Below are some records. Return exactly the lines from the one with "выделения фрагментов изображений;" to the one with "R-CNN или DETR);", and nothing else.
========
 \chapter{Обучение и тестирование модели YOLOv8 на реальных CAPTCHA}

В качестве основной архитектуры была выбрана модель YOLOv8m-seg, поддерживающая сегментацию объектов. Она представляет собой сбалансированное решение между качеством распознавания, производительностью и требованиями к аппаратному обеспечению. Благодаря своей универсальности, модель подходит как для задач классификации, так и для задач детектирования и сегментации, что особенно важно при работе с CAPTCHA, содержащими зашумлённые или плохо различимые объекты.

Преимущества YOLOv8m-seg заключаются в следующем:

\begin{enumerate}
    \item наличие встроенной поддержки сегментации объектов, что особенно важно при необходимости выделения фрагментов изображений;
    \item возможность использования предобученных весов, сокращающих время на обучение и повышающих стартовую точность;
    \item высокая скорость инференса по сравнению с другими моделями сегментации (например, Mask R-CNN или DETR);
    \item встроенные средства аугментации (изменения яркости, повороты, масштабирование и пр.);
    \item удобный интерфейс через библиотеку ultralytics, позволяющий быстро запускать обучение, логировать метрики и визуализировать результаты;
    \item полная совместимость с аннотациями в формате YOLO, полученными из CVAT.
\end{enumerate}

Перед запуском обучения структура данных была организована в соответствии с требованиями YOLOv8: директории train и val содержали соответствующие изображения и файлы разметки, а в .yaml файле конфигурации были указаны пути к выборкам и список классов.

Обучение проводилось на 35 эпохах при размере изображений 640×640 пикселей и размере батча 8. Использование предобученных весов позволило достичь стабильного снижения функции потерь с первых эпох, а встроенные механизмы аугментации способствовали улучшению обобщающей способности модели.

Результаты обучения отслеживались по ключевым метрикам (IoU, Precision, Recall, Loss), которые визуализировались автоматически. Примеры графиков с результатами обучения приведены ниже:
========
=== ANSWER TO THE EXERCISE ===
    \item наличие встроенной поддержки сегментации объектов, что особенно важно при необходимости выделения фрагментов изображений;
    \item возможность использования предобученных весов, сокращающих время на обучение и повышающих стартовую точность;
    \item высокая скорость инференса по сравнению с другими моделями сегментации (например, Mask R-CNN или DETR);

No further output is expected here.